──────── Data excerpts ────────
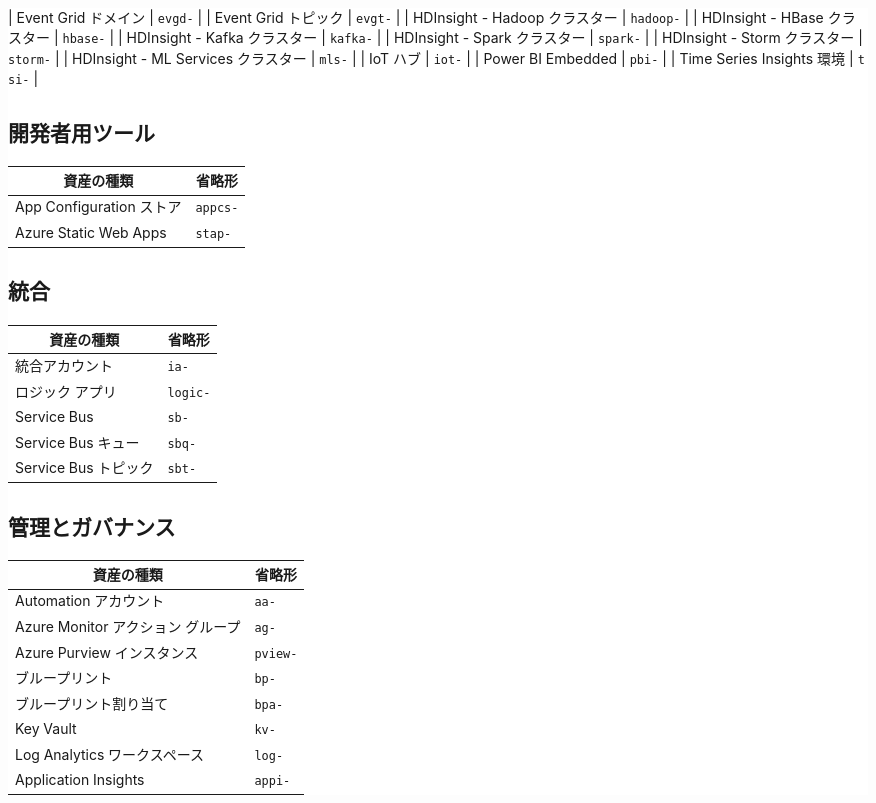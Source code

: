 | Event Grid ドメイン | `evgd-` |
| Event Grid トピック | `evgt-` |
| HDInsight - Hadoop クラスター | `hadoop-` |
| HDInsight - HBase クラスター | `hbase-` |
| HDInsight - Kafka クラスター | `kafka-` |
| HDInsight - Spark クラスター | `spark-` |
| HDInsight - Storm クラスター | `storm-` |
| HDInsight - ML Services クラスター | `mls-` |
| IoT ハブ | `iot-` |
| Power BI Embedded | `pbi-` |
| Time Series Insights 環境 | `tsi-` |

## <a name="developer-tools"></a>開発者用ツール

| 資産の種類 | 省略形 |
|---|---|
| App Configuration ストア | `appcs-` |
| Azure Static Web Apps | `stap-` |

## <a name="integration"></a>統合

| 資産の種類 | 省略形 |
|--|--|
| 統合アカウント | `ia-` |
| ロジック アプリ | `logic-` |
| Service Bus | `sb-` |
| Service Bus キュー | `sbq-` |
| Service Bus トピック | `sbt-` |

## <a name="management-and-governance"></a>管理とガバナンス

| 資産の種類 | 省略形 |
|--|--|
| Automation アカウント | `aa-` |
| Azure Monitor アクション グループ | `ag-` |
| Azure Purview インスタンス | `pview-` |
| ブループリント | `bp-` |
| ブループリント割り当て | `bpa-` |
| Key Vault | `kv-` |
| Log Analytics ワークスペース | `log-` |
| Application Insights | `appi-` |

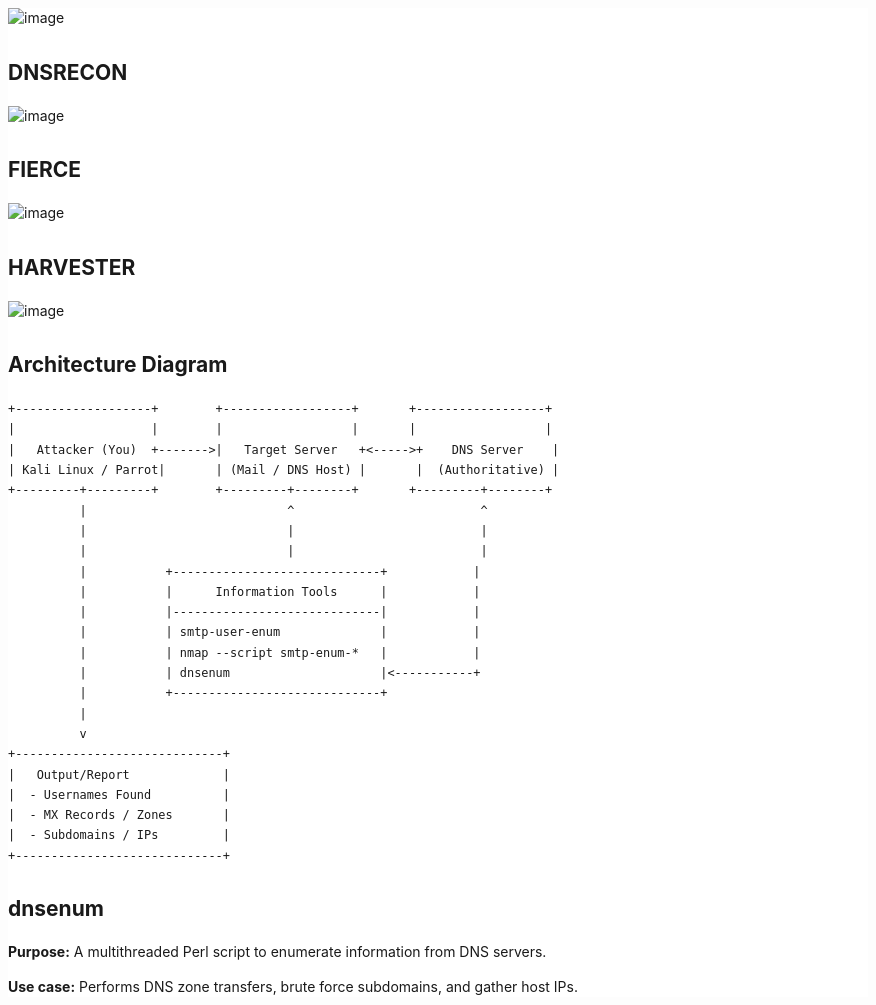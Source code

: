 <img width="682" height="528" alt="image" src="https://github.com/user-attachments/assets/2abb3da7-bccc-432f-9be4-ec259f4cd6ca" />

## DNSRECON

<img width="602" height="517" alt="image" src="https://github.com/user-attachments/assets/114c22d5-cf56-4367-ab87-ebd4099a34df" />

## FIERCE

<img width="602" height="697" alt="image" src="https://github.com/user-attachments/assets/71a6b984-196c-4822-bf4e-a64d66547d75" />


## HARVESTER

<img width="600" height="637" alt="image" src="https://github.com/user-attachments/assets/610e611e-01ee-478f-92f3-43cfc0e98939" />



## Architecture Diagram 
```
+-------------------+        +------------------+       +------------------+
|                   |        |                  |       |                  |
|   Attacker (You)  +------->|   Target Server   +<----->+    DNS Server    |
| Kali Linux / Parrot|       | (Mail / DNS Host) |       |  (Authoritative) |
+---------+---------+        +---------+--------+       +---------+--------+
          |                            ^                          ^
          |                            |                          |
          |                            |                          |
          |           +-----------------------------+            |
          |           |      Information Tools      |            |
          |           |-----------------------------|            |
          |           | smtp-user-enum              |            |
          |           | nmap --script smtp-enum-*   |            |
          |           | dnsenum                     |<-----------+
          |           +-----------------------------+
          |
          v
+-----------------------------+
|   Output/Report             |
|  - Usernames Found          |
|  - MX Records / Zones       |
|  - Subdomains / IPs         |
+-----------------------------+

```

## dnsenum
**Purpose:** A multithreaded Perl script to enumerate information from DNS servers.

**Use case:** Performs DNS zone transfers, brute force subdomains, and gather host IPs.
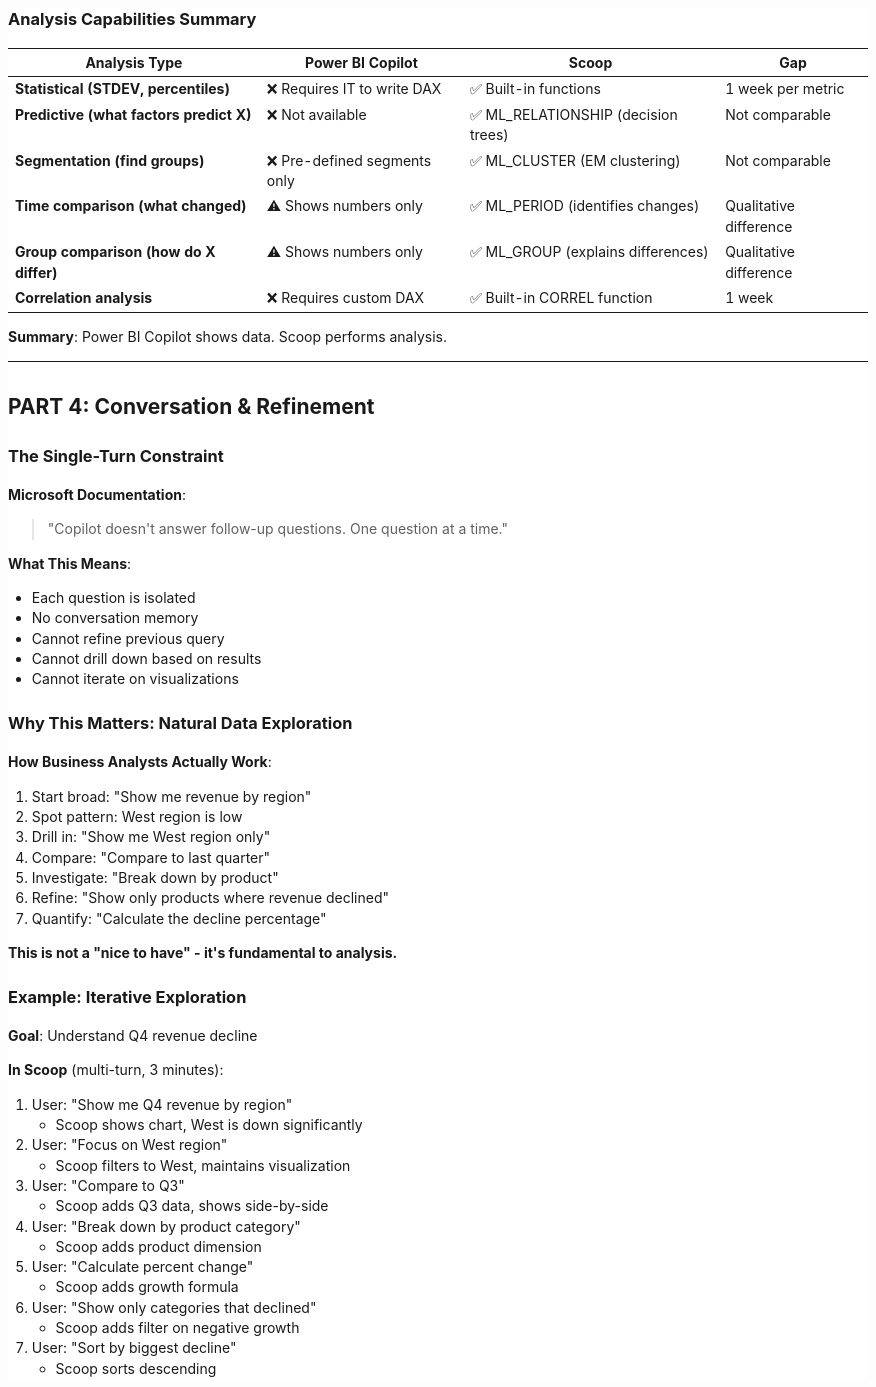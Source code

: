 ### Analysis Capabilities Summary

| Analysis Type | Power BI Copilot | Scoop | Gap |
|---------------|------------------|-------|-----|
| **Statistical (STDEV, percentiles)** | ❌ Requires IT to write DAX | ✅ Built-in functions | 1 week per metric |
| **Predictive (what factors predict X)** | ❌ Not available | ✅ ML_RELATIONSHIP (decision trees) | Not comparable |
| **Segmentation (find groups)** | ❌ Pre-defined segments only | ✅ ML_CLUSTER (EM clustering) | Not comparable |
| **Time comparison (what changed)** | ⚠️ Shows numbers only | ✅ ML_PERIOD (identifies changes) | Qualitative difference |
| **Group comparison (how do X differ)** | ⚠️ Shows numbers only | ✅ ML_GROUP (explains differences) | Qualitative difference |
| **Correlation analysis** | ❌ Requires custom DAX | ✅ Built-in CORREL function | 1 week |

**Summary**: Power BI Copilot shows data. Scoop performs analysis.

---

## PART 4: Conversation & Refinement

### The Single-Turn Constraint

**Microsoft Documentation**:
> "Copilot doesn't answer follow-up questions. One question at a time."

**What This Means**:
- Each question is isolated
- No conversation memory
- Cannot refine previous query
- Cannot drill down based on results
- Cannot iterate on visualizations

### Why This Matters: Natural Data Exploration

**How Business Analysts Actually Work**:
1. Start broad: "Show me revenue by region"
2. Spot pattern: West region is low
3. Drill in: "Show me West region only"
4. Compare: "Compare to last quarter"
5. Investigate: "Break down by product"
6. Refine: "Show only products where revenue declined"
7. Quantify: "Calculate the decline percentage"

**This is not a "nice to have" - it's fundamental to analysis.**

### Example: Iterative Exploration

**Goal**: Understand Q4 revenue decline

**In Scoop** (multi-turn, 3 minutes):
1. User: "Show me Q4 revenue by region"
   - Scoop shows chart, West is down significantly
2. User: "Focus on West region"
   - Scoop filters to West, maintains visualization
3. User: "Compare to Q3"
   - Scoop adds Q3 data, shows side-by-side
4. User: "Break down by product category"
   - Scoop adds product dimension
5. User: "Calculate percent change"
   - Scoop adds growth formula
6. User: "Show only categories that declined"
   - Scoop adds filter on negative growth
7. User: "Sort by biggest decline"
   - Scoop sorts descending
────────
- _Task objective_:
Starting from the records above, copy each line where the string "Break" is found.

- _Written answer_:
5. Investigate: "Break down by product"
4. User: "Break down by product category"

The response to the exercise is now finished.